Owen Land

Owen Land

1944-01-01 | New Haven, Connecticut, USA

2011-06-08

George Landow (1944 – June 8, 2011), also known as Owen Land, was a painter, writer, playwright, photographer, and experimental filmmaker. Shortly after the release of his film On the Marriage Broker Joke... (1977), Landow rearranged his name to Owen Land, an anagram of "Landow N.E." He has also worked under pen names Orphan Morphan and Apollo Jize. According to film historian Mark Webber, Land made early films as a teenager, and his later films, made mostly during the 1960s and 1970s, are some of the first examples of the "structural film" movement. Land's films usually involve wordplay, and have been described by Webber as having a humor & wit that separates his films from the "boring" world of avant-garde cinema. Webber also said that he was inspired by Joyce, Beckett, and Ionesco. While the humorous aspects of his films makes them appealing to audiences who are not familiar with the perceived hermetic and insular world of avant-garde film, many of his works function as sharp parody of the experimental & "structural film" movement.
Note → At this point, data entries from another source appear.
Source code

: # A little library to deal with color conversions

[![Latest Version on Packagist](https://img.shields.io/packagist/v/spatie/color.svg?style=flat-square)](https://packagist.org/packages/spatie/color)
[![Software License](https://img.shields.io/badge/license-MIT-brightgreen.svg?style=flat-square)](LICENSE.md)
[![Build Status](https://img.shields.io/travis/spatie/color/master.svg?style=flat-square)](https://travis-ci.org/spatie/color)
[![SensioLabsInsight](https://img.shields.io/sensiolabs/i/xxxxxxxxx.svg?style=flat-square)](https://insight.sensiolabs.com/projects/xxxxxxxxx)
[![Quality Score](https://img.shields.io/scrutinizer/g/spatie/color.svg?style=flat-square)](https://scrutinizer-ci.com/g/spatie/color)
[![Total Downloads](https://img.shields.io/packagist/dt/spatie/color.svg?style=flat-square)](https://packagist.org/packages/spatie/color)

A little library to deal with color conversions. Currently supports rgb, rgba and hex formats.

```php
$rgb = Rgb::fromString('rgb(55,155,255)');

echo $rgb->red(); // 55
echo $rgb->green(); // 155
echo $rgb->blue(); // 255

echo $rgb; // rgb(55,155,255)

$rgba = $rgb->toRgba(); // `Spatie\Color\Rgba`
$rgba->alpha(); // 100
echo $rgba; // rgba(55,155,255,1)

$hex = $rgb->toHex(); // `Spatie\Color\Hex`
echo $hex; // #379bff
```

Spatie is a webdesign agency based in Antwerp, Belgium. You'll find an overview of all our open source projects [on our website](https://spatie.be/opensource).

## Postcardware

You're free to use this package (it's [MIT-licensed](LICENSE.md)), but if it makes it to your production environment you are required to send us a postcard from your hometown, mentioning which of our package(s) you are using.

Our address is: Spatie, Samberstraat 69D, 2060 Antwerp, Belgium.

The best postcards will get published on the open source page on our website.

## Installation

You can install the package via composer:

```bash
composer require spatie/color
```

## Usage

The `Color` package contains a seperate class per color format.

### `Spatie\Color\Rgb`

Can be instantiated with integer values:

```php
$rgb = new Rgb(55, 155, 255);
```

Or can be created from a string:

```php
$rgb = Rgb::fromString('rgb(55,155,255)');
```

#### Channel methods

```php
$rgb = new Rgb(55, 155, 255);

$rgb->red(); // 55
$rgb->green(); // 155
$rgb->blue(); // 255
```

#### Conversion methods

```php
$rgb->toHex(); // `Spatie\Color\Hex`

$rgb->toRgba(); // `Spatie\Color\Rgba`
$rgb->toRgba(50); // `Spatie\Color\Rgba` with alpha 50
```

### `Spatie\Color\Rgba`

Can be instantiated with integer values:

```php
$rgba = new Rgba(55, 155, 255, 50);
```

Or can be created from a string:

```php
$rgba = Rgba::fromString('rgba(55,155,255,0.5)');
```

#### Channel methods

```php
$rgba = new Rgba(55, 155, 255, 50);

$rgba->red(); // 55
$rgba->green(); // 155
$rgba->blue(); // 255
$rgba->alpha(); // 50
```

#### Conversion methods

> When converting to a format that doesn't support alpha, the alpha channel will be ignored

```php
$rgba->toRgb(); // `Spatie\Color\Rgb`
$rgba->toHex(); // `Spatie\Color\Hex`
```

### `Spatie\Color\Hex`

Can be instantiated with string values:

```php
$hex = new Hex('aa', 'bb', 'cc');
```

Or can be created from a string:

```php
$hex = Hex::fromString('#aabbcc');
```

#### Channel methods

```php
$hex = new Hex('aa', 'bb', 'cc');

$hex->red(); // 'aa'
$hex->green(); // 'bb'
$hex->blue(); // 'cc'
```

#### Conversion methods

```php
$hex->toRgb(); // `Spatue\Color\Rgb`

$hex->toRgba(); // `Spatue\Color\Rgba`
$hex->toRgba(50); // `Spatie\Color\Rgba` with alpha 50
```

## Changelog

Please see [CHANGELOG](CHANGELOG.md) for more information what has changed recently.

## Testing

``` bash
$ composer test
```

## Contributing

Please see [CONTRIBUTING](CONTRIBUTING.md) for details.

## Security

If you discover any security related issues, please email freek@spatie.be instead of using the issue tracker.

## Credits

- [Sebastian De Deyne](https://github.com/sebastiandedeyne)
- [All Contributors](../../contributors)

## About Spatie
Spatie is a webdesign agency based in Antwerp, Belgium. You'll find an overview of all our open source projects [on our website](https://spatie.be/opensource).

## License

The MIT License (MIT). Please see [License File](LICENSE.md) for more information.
The book Two Films By Owen Land (Lux, London) features the complete scripts of Landow/Land's films Wide Angle Saxon and On the Marriage Broker Joke as Cited by Sigmund Freud in Wit and its Relation to the Unconscious or Can the Avant-Garde Artist Be Wholed?, as well as footnotes written by Land interpreting the many references and elements of these two films and a filmography by Mark Webber. Released in May 2011, the book "Dialogues - a film by Owen Land" (Paraguay Press, Paris) features the complete script of his last film, as well as two interviews with the artist.